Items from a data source
--------------------------------

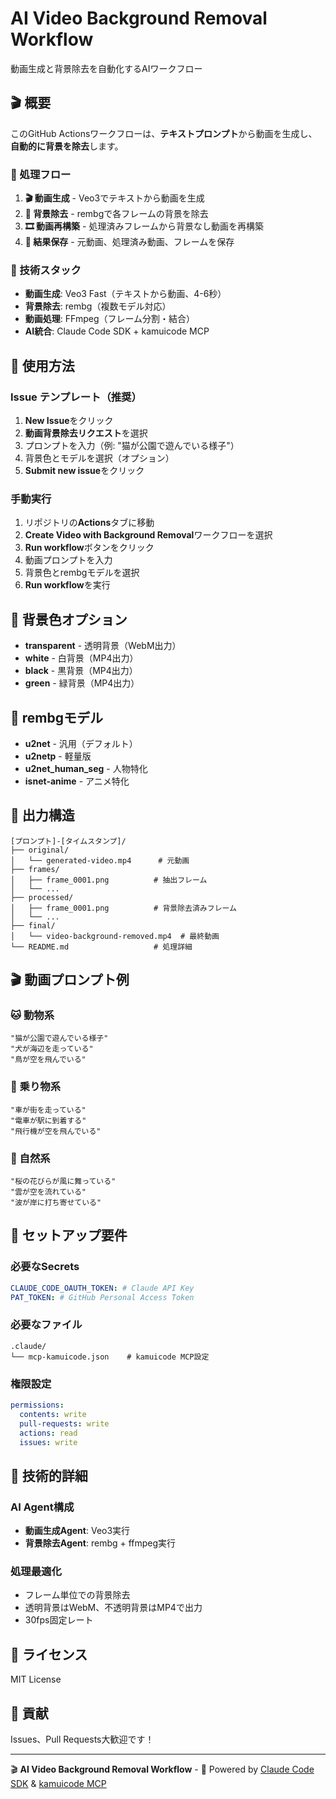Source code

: # AI Video Background Removal Workflow

動画生成と背景除去を自動化するAIワークフロー

## 🎬 概要

このGitHub Actionsワークフローは、**テキストプロンプト**から動画を生成し、**自動的に背景を除去**します。

### 🎯 処理フロー

1. **🎬 動画生成** - Veo3でテキストから動画を生成
2. **🎨 背景除去** - rembgで各フレームの背景を除去
3. **🎞️ 動画再構築** - 処理済みフレームから背景なし動画を再構築
4. **📁 結果保存** - 元動画、処理済み動画、フレームを保存

### 🔧 技術スタック

- **動画生成**: Veo3 Fast（テキストから動画、4-6秒）
- **背景除去**: rembg（複数モデル対応）
- **動画処理**: FFmpeg（フレーム分割・結合）
- **AI統合**: Claude Code SDK + kamuicode MCP

## 🚀 使用方法

### Issue テンプレート（推奨）

1. **New Issue**をクリック
2. **動画背景除去リクエスト**を選択
3. プロンプトを入力（例: "猫が公園で遊んでいる様子"）
4. 背景色とモデルを選択（オプション）
5. **Submit new issue**をクリック

### 手動実行

1. リポジトリの**Actions**タブに移動
2. **Create Video with Background Removal**ワークフローを選択
3. **Run workflow**ボタンをクリック
4. 動画プロンプトを入力
5. 背景色とrembgモデルを選択
6. **Run workflow**を実行

## 🎨 背景色オプション

- **transparent** - 透明背景（WebM出力）
- **white** - 白背景（MP4出力）
- **black** - 黒背景（MP4出力）
- **green** - 緑背景（MP4出力）

## 🤖 rembgモデル

- **u2net** - 汎用（デフォルト）
- **u2netp** - 軽量版
- **u2net_human_seg** - 人物特化
- **isnet-anime** - アニメ特化

## 📁 出力構造

```
[プロンプト]-[タイムスタンプ]/
├── original/
│   └── generated-video.mp4      # 元動画
├── frames/
│   ├── frame_0001.png          # 抽出フレーム
│   └── ...
├── processed/
│   ├── frame_0001.png          # 背景除去済みフレーム
│   └── ...
├── final/
│   └── video-background-removed.mp4  # 最終動画
└── README.md                   # 処理詳細
```

## 🎬 動画プロンプト例

### 🐱 動物系
```
"猫が公園で遊んでいる様子"
"犬が海辺を走っている"
"鳥が空を飛んでいる"
```

### 🚗 乗り物系
```
"車が街を走っている"
"電車が駅に到着する"
"飛行機が空を飛んでいる"
```

### 🌸 自然系
```
"桜の花びらが風に舞っている"
"雲が空を流れている"
"波が岸に打ち寄せている"
```

## 🔧 セットアップ要件

### 必要なSecrets

```yaml
CLAUDE_CODE_OAUTH_TOKEN: # Claude API Key
PAT_TOKEN: # GitHub Personal Access Token
```

### 必要なファイル

```
.claude/
└── mcp-kamuicode.json    # kamuicode MCP設定
```

### 権限設定

```yaml
permissions:
  contents: write
  pull-requests: write
  actions: read
  issues: write
```

## 🤖 技術的詳細

### AI Agent構成
- **動画生成Agent**: Veo3実行
- **背景除去Agent**: rembg + ffmpeg実行

### 処理最適化
- フレーム単位での背景除去
- 透明背景はWebM、不透明背景はMP4で出力
- 30fps固定レート

## 📄 ライセンス

MIT License

## 👥 貢献

Issues、Pull Requests大歓迎です！

---

🎬 **AI Video Background Removal Workflow** - 🤖 Powered by [Claude Code SDK](https://github.com/anthropics/claude-code) & [kamuicode MCP](https://www.kamui.ai/ja)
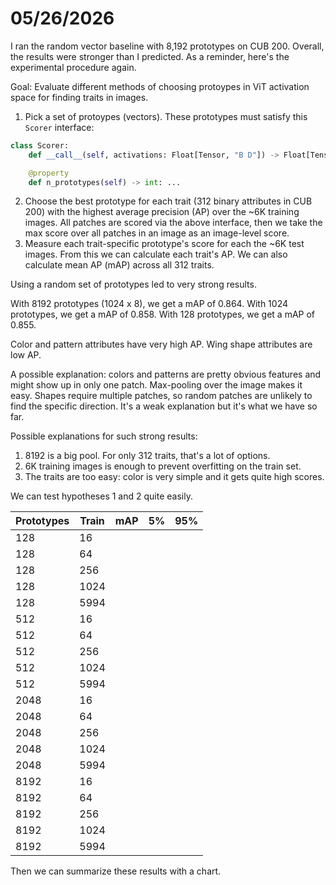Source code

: # 05/26/2026

I ran the random vector baseline with 8,192 prototypes on CUB 200.
Overall, the results were stronger than I predicted.
As a reminder, here's the experimental procedure again.

Goal: Evaluate different methods of choosing protoypes in ViT activation space for finding traits in images.

1. Pick a set of protoypes (vectors). These prototypes must satisfy this `Scorer` interface:

```python
class Scorer:
    def __call__(self, activations: Float[Tensor, "B D"]) -> Float[Tensor, "B K"]: ...

    @property
    def n_prototypes(self) -> int: ...
```

2. Choose the best prototype for each trait (312 binary attributes in CUB 200) with the highest average precision (AP) over the ~6K training images. All patches are scored via the above interface, then we take the max score over all patches in an image as an image-level score.
3. Measure each trait-specific prototype's score for each the ~6K test images. From this we can calculate each trait's AP. We can also calculate mean AP (mAP) across all 312 traits.

Using a random set of prototypes led to very strong results.

With 8192 prototypes (1024 x 8), we get a mAP of 0.864.
With 1024 prototypes, we get a mAP of 0.858.
With 128 prototypes, we get a mAP of 0.855.

Color and pattern attributes have very high AP.
Wing shape attributes are low AP.

A possible explanation: colors and patterns are pretty obvious features and might show up in only one patch.
Max-pooling over the image makes it easy.
Shapes require multiple patches, so random patches are unlikely to find the specific direction.
It's a weak explanation but it's what we have so far.

Possible explanations for such strong results:

1. 8192 is a big pool. For only 312 traits, that's a lot of options.
2. 6K training images is enough to prevent overfitting on the train set.
3. The traits are too easy: color is very simple and it gets quite high scores.

We can test hypotheses 1 and 2 quite easily.

| Prototypes | Train | mAP | 5% | 95% |
|------------|-------|-----|----|-----|
| 128 | 16 |
| 128 | 64 |
| 128 | 256 |
| 128 | 1024 |
| 128 | 5994 |
| 512 | 16 |
| 512 | 64 |
| 512 | 256 |
| 512 | 1024 |
| 512 | 5994 |
| 2048 | 16 |
| 2048 | 64 |
| 2048 | 256 |
| 2048 | 1024 |
| 2048 | 5994 |
| 8192 | 16 |
| 8192 | 64 |
| 8192 | 256 |
| 8192 | 1024 |
| 8192 | 5994 |

Then we can summarize these results with a chart.
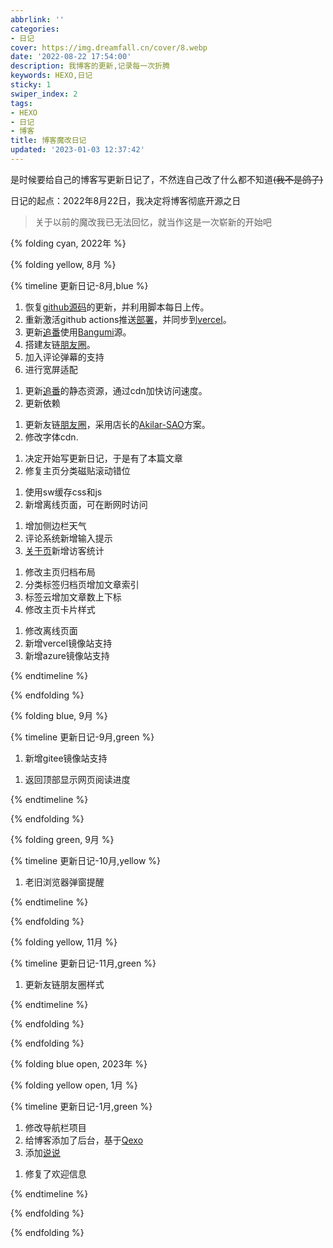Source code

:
 ```yaml
---
abbrlink: ''
categories:
- 日记
cover: https://img.dreamfall.cn/cover/8.webp
date: '2022-08-22 17:54:00'
description: 我博客的更新,记录每一次折腾
keywords: HEXO,日记
sticky: 1
swiper_index: 2
tags:
- HEXO
- 日记
- 博客
title: 博客魔改日记
updated: '2023-01-03 12:37:42'
---
```

是时候要给自己的博客写更新日记了，不然连自己改了什么都不知道~~(我不是鸽子)~~

日记的起点：2022年8月22日，我决定将博客彻底开源之日

> 关于以前的魔改我已无法回忆，就当作这是一次崭新的开始吧

{% folding cyan, 2022年 %}

{% folding yellow, 8月 %}

{% timeline 更新日记-8月,blue %}

<!-- timeline 2022-08-19 -->

1. 恢复[github源码](https://github.com/meng-luo/Source-Blog/)的更新，并利用脚本每日上传。
2. 重新激活github actions推送[部署](https://github.com/meng-luo/meng-luo.github.io/)，并同步到[vercel](https://mengluo.vercel.app/)。
3. 更新[追番](https://blog.dreamfall.cn/bangumis/)使用[Bangumi](https://bgm.tv/)源。
4. 搭建友链[朋友圈](https://blog.dreamfall.cn/fcircle/)。
5. 加入评论弹幕的支持
6. 进行宽屏适配

<!-- endtimeline -->

<!-- timeline 2022-08-20 -->

1. 更新[追番](https://blog.dreamfall.cn/bangumis/)的静态资源，通过cdn加快访问速度。
2. 更新依赖

<!-- endtimeline -->

<!-- timeline 2022-08-21 -->

1. 更新友链[朋友圈](https://blog.dreamfall.cn/fcircle/)，采用店长的[Akilar-SAO](https://akilar.top/posts/62f13a97/)方案。
2. 修改字体cdn.

<!-- endtimeline -->

<!-- timeline 2022-08-22 -->

1. 决定开始写更新日记，于是有了本篇文章
2. 修复主页分类磁贴滚动错位

<!-- endtimeline -->

<!-- timeline 2022-08-23 -->

1. 使用sw缓存css和js
2. 新增离线页面，可在断网时访问

<!-- endtimeline -->

<!-- timeline 2022-08-25 -->

1. 增加侧边栏天气
2. 评论系统新增输入提示
3. [关于页](https://blog.dreamfall.cn/about/)新增访客统计

<!-- endtimeline -->

<!-- timeline 2022-08-26 -->

1. 修改主页归档布局
2. 分类标签归档页增加文章索引
3. 标签云增加文章数上下标
4. 修改主页卡片样式

<!-- endtimeline -->

<!-- timeline 2022-08-29 -->

1. 修改离线页面
2. 新增vercel镜像站支持
3. 新增azure镜像站支持

<!-- endtimeline -->

{% endtimeline %}

{% endfolding %}

{% folding blue, 9月 %}

{% timeline 更新日记-9月,green %}

<!-- timeline 2022-09-09 -->

1. 新增gitee镜像站支持

<!-- endtimeline -->

<!-- timeline 2022-09-12 -->

1. 返回顶部显示网页阅读进度

<!-- endtimeline -->

{% endtimeline %}

{% endfolding %}

{% folding green, 9月 %}

{% timeline 更新日记-10月,yellow %}

<!-- timeline 2022-10-29 -->

1. 老旧浏览器弹窗提醒

<!-- endtimeline -->

{% endtimeline %}

{% endfolding %}

{% folding yellow, 11月 %}

{% timeline 更新日记-11月,green %}

<!-- timeline 2022-10-02 -->

1. 更新友链朋友圈样式

<!-- endtimeline -->

{% endtimeline %}

{% endfolding %}

{% endfolding %}

{% folding blue open, 2023年 %}

{% folding yellow open, 1月 %}

{% timeline 更新日记-1月,green %}

<!-- timeline 2023-01-02 -->

1. 修改导航栏项目
2. 给博客添加了后台，基于[Qexo](https://github.com/Qexo/Qexo)
3. 添加[说说](https://blog.dreamfall.cn/talks/)

<!-- endtimeline -->

<!-- timeline 2023-01-03 -->

1. 修复了欢迎信息

<!-- endtimeline -->

{% endtimeline %}

{% endfolding %}

{% endfolding %}

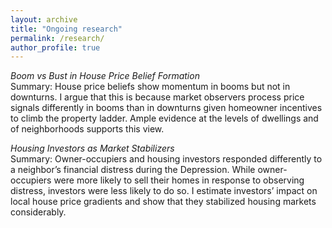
 ```yaml
---
layout: archive
title: "Ongoing research"
permalink: /research/
author_profile: true
---
```


*Boom vs Bust in House Price Belief Formation* \
Summary: House price beliefs show momentum in booms but not in downturns. I argue that this is because market observers process price signals differently in booms than in downturns given homeowner incentives to climb the property ladder. Ample evidence at the levels of dwellings and of neighborhoods supports this view.

*Housing Investors as Market Stabilizers* \
Summary: Owner-occupiers and housing investors responded differently to a neighbor’s financial distress during the Depression. While owner-occupiers were more likely to sell their homes in response to observing distress, investors were less likely to do so. I estimate investors’ impact on local house price gradients and show that they stabilized housing markets considerably.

--------------------------------

Problem: Pictures stay out. Transcribe the lines from the start of the entries above through the line with "- **AI統合**: Claude Code SDK + kamuicode MCP", exactly.

Solution for this task:
Source code

: # AI Video Background Removal Workflow

動画生成と背景除去を自動化するAIワークフロー

## 🎬 概要

このGitHub Actionsワークフローは、**テキストプロンプト**から動画を生成し、**自動的に背景を除去**します。

### 🎯 処理フロー

1. **🎬 動画生成** - Veo3でテキストから動画を生成
2. **🎨 背景除去** - rembgで各フレームの背景を除去
3. **🎞️ 動画再構築** - 処理済みフレームから背景なし動画を再構築
4. **📁 結果保存** - 元動画、処理済み動画、フレームを保存

### 🔧 技術スタック

- **動画生成**: Veo3 Fast（テキストから動画、4-6秒）
- **背景除去**: rembg（複数モデル対応）
- **動画処理**: FFmpeg（フレーム分割・結合）
- **AI統合**: Claude Code SDK + kamuicode MCP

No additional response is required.